Travestito da turista tedesco, il Killer si mimetizza tra la folla e vive – nel ventunesimo secolo – come un’ombra sfuggente. Gli unici elementi che ne definiscono la personalità sono la sua – cantilenante – voce fuori campo, il suo black humor e le canzoni che ascolta. Dai brani non originali dei The Smiths, fino ad arrivare alla colonna sonora dei premi Oscar Trent Reznor e Atticus Ross, la musica gioca un ruolo fondamentale in “The Killer“. L’impianto sonoro del film, infatti, manifesta ed enfatizza il conflitto interiore del protagonista.
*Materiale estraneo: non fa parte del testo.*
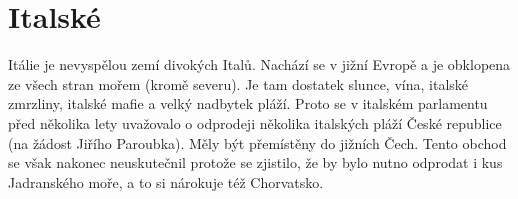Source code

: \documentclass[10.5pt]{book}
\begin{document}
\iffalse
\begin{poem}{Toxicity}{System of a Down}

\settowidth{\versewidth}{Flashlight reveries caught in the headlights of a truck}

Conversion, software version 7.0\\*
Looking at life through the eyes of a tired hub\\*
Eating seeds as a pastime activity\\*
The toxicity of our city, our city

Ref.:\\*
You, what do you own the world?\\*
How do you own disorder, disorder\\*
Now somewhere between the sacred silence\\*
Sacred silence and sleep\\*
Somewhere, between the sacred silence and sleep\\*
Disorder, disorder, disorder

More wood for the fires, loud neighbors\\*
Flashlight reveries caught in the headlights of a truck\\*
Eating seeds as a pastime activity\\*
The toxicity of our city, of our city

Ref.

Ref.

When I became the sun\\*
I shone life into the man's hearts\\*
When I became the sun\\*
I shone life into the man's hearts

\end{poem}
\fi
\section{Italské}

Itálie je nevyspělou zemí divokých Italů. Nachází se v jižní Evropě a je
obklopena ze všech stran mořem (kromě severu). Je tam dostatek slunce, vína,
italské zmrzliny, italské mafie a velký nadbytek pláží. Proto se v italském
parlamentu před několika lety uvažovalo o odprodeji několika italských pláží
České republice (na žádost Jiřího Paroubka). Měly být přemístěny do jižních
Čech. Tento obchod se však nakonec neuskutečnil protože se zjistilo, že by bylo
nutno odprodat i kus Jadranského moře, a to si nárokuje též Chorvatsko. 
\end{document}

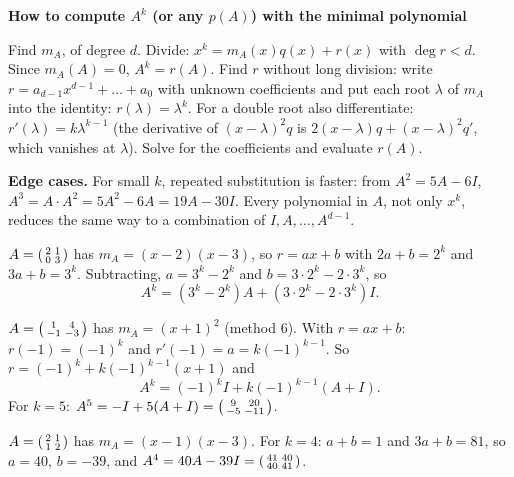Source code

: \documentclass[10pt]{scrartcl}
\newenvironment{methodbox}[1]{\begin{mdframed}[style=mdbluebox,linecolor=NavyBlue,backgroundcolor=NavyBlue!3]\textbf{\color{NavyBlue}#1}\par\vspace{2pt}}{\end{mdframed}}
\begin{document}
\begin{methodbox}{How to compute $A^k$ (or any $p(A)$) with the minimal polynomial}
\begin{enumerate}[label=\arabic*.,leftmargin=1.5em,itemsep=2pt,topsep=2pt]
  \ii Find $m_A$, of degree $d$.
  \ii Divide: $x^k=m_A(x)q(x)+r(x)$ with $\deg r<d$. Since $m_A(A)=0$, $A^k=r(A)$.
  \ii Find $r$ without long division: write $r=a_{d-1}x^{d-1}+\dots+a_0$ with unknown coefficients and put each root $\lambda$ of $m_A$ into the identity: $r(\lambda)=\lambda^k$. For a double root also differentiate: $r'(\lambda)=k\lambda^{k-1}$ (the derivative of $(x-\lambda)^2q$ is $2(x-\lambda)q+(x-\lambda)^2q'$, which vanishes at $\lambda$).
  \ii Solve for the coefficients and evaluate $r(A)$.
\end{enumerate}
\textbf{Edge cases.} For small $k$, repeated substitution is faster: from $A^2=5A-6I$, $A^3=A\cdot A^2=5A^2-6A=19A-30I$. Every polynomial in $A$, not only $x^k$, reduces the same way to a combination of $I,A,\dots,A^{d-1}$.
\end{methodbox}

\begin{example*}
  $A=\begin{psmallmatrix}2&1\\0&3\end{psmallmatrix}$ has $m_A=(x-2)(x-3)$, so $r=ax+b$ with $2a+b=2^k$ and $3a+b=3^k$. Subtracting, $a=3^k-2^k$ and $b=3\cdot2^k-2\cdot3^k$, so
  \[ A^k=(3^k-2^k)A+(3\cdot2^k-2\cdot3^k)I. \]
\end{example*}

\begin{example*}
  $A=\begin{psmallmatrix}1&4\\-1&-3\end{psmallmatrix}$ has $m_A=(x+1)^2$ (method 6). With $r=ax+b$: $r(-1)=(-1)^k$ and $r'(-1)=a=k(-1)^{k-1}$. So $r=(-1)^k+k(-1)^{k-1}(x+1)$ and
  \[ A^k=(-1)^kI+k(-1)^{k-1}(A+I). \]
  For $k=5$: $A^5=-I+5(A+I)=\begin{psmallmatrix}9&20\\-5&-11\end{psmallmatrix}$.
\end{example*}

\begin{example*}
  $A=\begin{psmallmatrix}2&1\\1&2\end{psmallmatrix}$ has $m_A=(x-1)(x-3)$. For $k=4$: $a+b=1$ and $3a+b=81$, so $a=40$, $b=-39$, and $A^4=40A-39I=\begin{psmallmatrix}41&40\\40&41\end{psmallmatrix}$.
\end{example*}
\end{document}
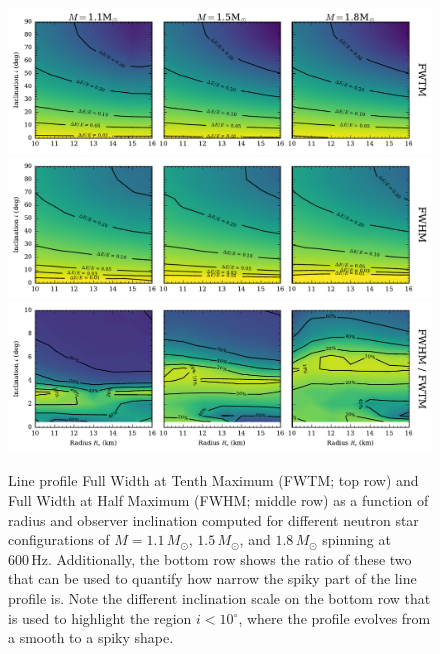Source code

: \documentclass{aa}
\newcommand{\Msun}{\ensuremath{M_{\odot}}}
\renewcommand{\deg}{\ensuremath{^{\circ}}}
\begin{document}
\begin{figure}[htbp!]
\centering
    \includegraphics[width=18cm]{figs/fwhm_full.pdf}
    \includegraphics[width=18cm]{figs/fwhm_abs.pdf}
    \includegraphics[width=18cm]{figs/fwhm_rel.pdf}
\caption{\label{fig:fwhm}
    Line profile Full Width at Tenth Maximum (FWTM; top row) and Full Width at Half Maximum (FWHM; middle row) as a function of radius and observer inclination computed for different neutron star configurations of $M=1.1\,\Msun$, $1.5\,\Msun$, and $1.8\,\Msun$ spinning at $600\,\mathrm{Hz}$.
    Additionally, the bottom row shows the ratio of these two that can be used to quantify how narrow the spiky part of the line profile is.
    Note the different inclination scale on the bottom row that is used to highlight the region $i < 10\deg$, where the profile evolves from a smooth to a spiky shape.
}
\end{figure}
\end{document}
Quando il Killer, a New York, incontra L’esperta, interpretata con eleganza e ironia da Tilda Swinton, il castello di carte crolla, rivelando l’incoerenza e l’ipocrisia del suo piano. Seduti a tavola, in un ambiente rilassato, i due conversano pacificamente. Tuttavia, tra barzellette e giochi mentali, il dialogo muta rapidamente in un dibattito esistenziale sull’etica del sicario moderno. Da un lato Michael Fassbender, che interpreta un killer imponente, spietato e irrazionale; dall’altro Tilda Swinton, che impersona un sicario raffinato, lucido e manipolatore.
Come scritto nella nostra recensione, “The Killer” è un ottimo revenge movie, che mette in scena con precisione chirurgica la vendetta di un sicario spietato, meticoloso e glaciale. Nell’arco di 7 capitoli (compreso l’epilogo), David Fincher mette costantemente in dubbio il codice morale del protagonista, riflettendo al contempo sull’incoerenza della società. Benché le performance di Michael Fassbender e Tilda Swinton siano eccelse, a sorprendere è la prova di Kerry O’Malley (memorabile la sequenza dell’ascensore). Tra rimandi a “John Wick” e al cinema di genere anni ’60 e ’70, David Fincher confeziona un film serrato e avvincente, impreziosito dalla colonna sonora di Trent Reznor e Atticus Ross. Nonostante la parte centrale sia abbastanza canonica e prevedibile, “The Killer” ha un apparato visivo talmente affascinante da tenere lo spettatore incollato allo schermo.